» Task to complete: Please copy out all lines of the entries that contain the word "设置config".
--- START ---
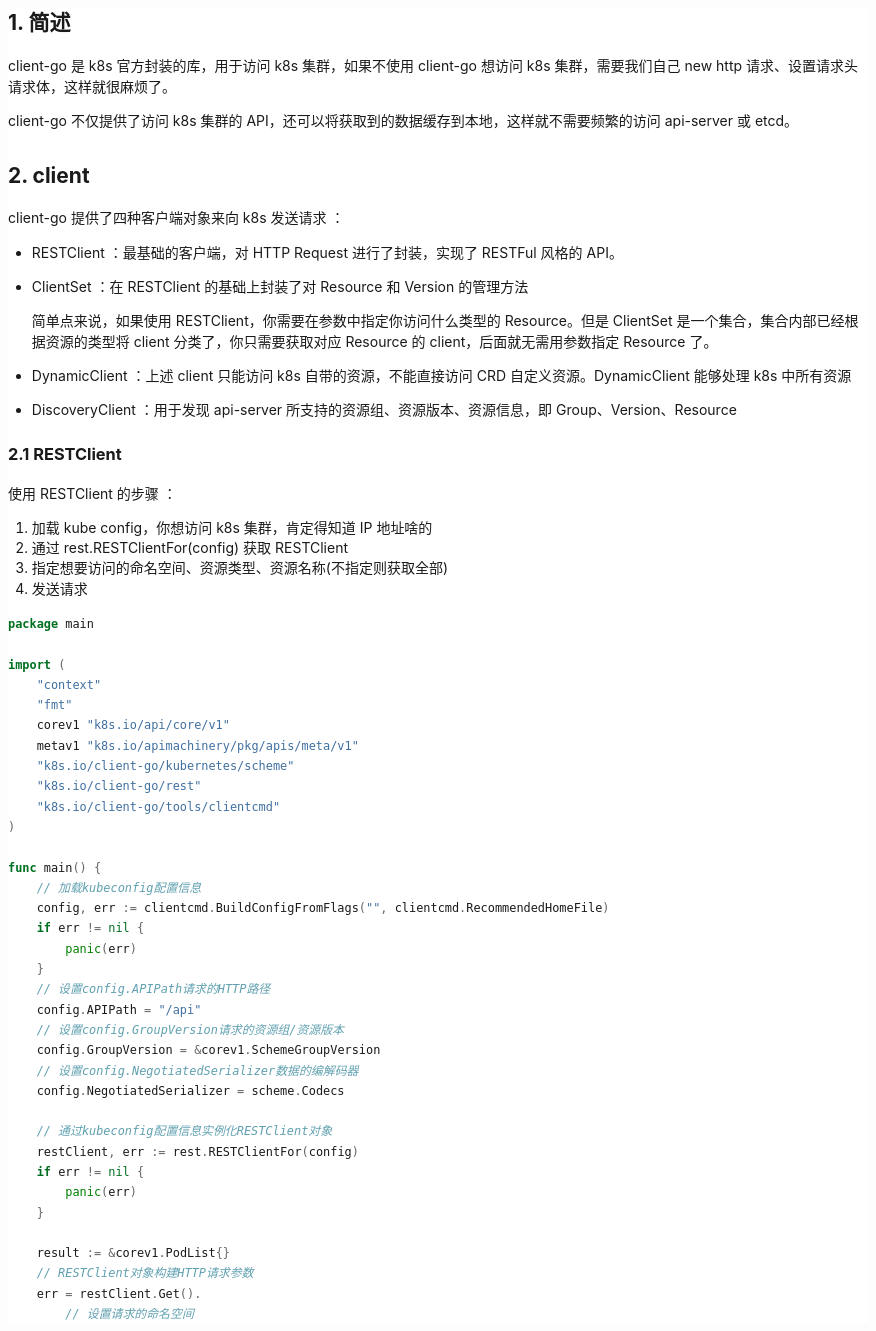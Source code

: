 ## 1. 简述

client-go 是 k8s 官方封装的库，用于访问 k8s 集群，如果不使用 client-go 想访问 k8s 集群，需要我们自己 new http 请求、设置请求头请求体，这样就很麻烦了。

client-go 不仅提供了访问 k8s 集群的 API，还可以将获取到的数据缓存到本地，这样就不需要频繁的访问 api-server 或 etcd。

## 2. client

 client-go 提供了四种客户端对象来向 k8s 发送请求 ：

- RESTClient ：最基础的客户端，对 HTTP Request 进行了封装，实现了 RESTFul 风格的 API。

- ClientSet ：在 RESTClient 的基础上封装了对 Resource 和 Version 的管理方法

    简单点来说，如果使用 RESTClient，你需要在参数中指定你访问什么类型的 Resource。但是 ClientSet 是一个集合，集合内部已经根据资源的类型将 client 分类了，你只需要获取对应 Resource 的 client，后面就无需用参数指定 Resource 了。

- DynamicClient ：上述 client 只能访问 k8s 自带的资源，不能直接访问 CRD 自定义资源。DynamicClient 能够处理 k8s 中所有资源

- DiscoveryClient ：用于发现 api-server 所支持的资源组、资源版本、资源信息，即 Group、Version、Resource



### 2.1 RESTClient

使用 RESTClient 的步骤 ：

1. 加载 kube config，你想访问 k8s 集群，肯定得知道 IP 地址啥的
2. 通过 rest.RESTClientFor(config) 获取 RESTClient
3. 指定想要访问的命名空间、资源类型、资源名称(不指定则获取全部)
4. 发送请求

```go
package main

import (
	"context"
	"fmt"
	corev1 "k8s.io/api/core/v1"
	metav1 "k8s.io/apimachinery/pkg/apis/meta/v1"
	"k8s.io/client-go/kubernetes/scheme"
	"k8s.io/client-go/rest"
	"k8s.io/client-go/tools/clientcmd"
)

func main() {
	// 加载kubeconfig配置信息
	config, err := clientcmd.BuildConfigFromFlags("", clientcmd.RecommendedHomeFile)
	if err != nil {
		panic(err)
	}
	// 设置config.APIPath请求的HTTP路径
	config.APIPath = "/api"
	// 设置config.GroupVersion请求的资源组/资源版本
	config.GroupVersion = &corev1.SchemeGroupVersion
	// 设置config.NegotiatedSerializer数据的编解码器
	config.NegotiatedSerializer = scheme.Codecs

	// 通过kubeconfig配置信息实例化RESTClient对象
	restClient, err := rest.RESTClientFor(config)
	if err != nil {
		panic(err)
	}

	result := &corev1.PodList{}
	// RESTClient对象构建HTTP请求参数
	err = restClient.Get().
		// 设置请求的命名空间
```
--- END ---
» Answer for the task:
	// 设置config.APIPath请求的HTTP路径
	// 设置config.GroupVersion请求的资源组/资源版本
	// 设置config.NegotiatedSerializer数据的编解码器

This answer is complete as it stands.